Interactions may occur between certain ARVs and agents used to treat anxiety. Some combinations may be contraindicated and others may require dosage adjustment. Refer to medication interaction resources or consult with an HIV clinical pharmacist, HIV specialist, or psychiatrist before prescribing.

Antidepressants

  • Some ARV medications (particularly PIs) and the pharmacokinetic booster cobicistat may affect the metabolism of some antidepressants via cytochrome P450 interactions. For most SSRIs and SNRIs, interactions with ARVs generally are not clinically significant; in the case of tricyclics, their levels may be significantly increased by ritonavir. On the other hand, some PIs may decrease levels of paroxetine and sertraline, and efavirenz also lowers sertraline levels. See chapter Major Depression and Other Depressive Disorders for further information.

Anxiolytics

  • PIs, nonnucleoside reverse transcriptase inhibitors (NNRTIs), and cobicistat may raise blood concentrations of many benzodiazepines. Consider using a benzodiazepine metabolized by glucuronidation (e.g., lorazepam, oxazepam), particularly in patients with liver disease. For benzodiazepines metabolized by the CYP system (e.g., clonazepam), start at low dosages and titrate slowly. Given the very long half-life of both the parent drug and its metabolites, diazepam is best avoided in patients receiving ART. Other CNS depressants and alcohol should be avoided in patients taking these benzodiazepines.
  • Midazolam (Versed) and triazolam (Halcion) are contraindicated for use with all PIs and with cobicistat, delavirdine, and efavirenz.
  • Buspirone levels may be increased by ritonavir-boosted PIs and cobicistat, and may be decreased by CYP inducers.
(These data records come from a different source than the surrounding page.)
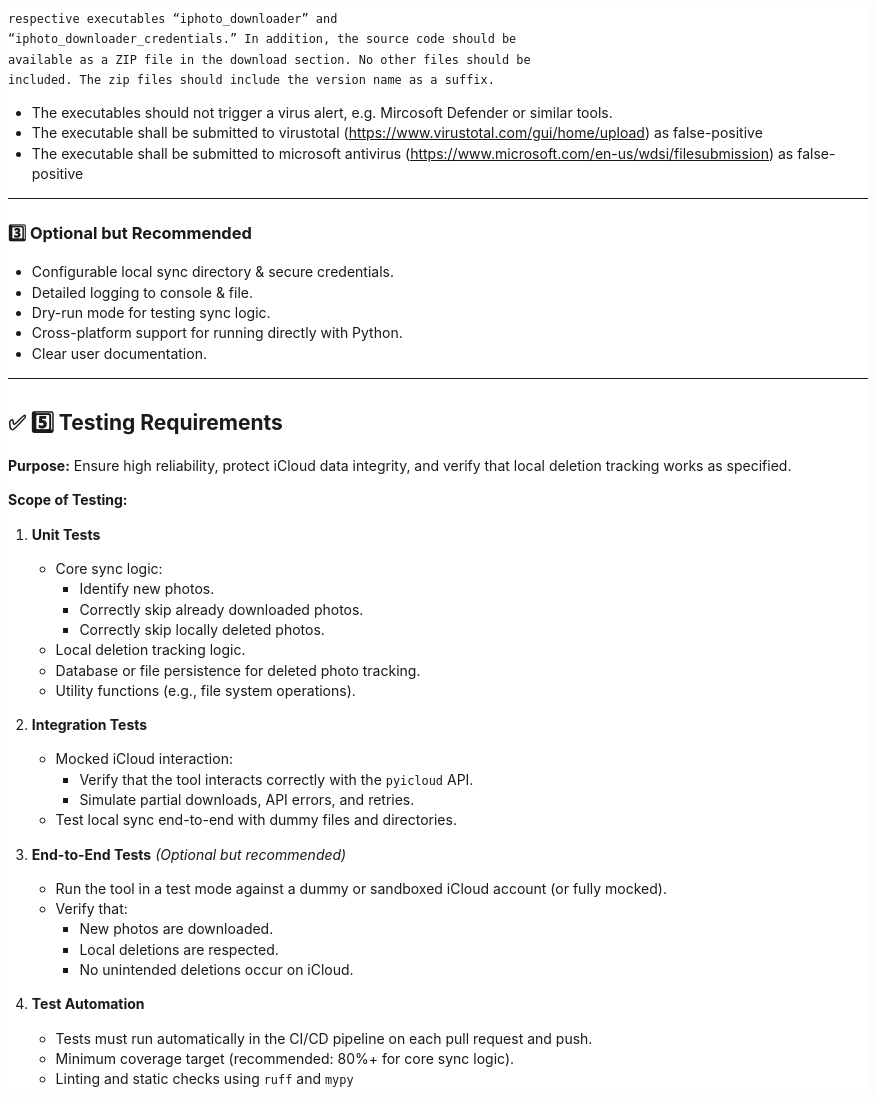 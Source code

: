     respective executables “iphoto_downloader” and
    “iphoto_downloader_credentials.” In addition, the source code should be
    available as a ZIP file in the download section. No other files should be
    included. The zip files should include the version name as a suffix.
  - The executables should not trigger a virus alert, e.g. Mircosoft Defender or
    similar tools.
  - The executable shall be submitted to virustotal
    (https://www.virustotal.com/gui/home/upload) as false-positive
  - The executable shall be submitted to microsoft antivirus
    (https://www.microsoft.com/en-us/wdsi/filesubmission) as false-positive

---

### 3️⃣ Optional but Recommended

- Configurable local sync directory & secure credentials.
- Detailed logging to console & file.
- Dry-run mode for testing sync logic.
- Cross-platform support for running directly with Python.
- Clear user documentation.

---

## ✅ 5️⃣ Testing Requirements

**Purpose:** Ensure high reliability, protect iCloud data integrity, and verify
that local deletion tracking works as specified.

**Scope of Testing:**

1. **Unit Tests**
   - Core sync logic:
     - Identify new photos.
     - Correctly skip already downloaded photos.
     - Correctly skip locally deleted photos.
   - Local deletion tracking logic.
   - Database or file persistence for deleted photo tracking.
   - Utility functions (e.g., file system operations).

2. **Integration Tests**
   - Mocked iCloud interaction:
     - Verify that the tool interacts correctly with the `pyicloud` API.
     - Simulate partial downloads, API errors, and retries.
   - Test local sync end-to-end with dummy files and directories.

3. **End-to-End Tests** _(Optional but recommended)_
   - Run the tool in a test mode against a dummy or sandboxed iCloud account (or
     fully mocked).
   - Verify that:
     - New photos are downloaded.
     - Local deletions are respected.
     - No unintended deletions occur on iCloud.

4. **Test Automation**
   - Tests must run automatically in the CI/CD pipeline on each pull request and
     push.
   - Minimum coverage target (recommended: 80%+ for core sync logic).
   - Linting and static checks using `ruff` and `mypy`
Monitor patients for adverse effects and for efficacy.

Patient Education

  • Behavioral interventions can help to reduce anxiety, but may take practice. Patients should seek help from a therapist or another experienced source.
  • Advise patients that misuse of alcohol or illicit drugs can cause or substantially worsen anxiety symptoms; advise patients to decrease or eliminate use. Refer for substance abuse treatment if indicated.
  • Inform patients that they may develop problems with sexual function because of antianxiety medications. Patients should report any problems to their prescribers. (Note: Providers should let patients know that sexual well-being is fundamental to quality of life and can be talked about and addressed in the clinical setting.)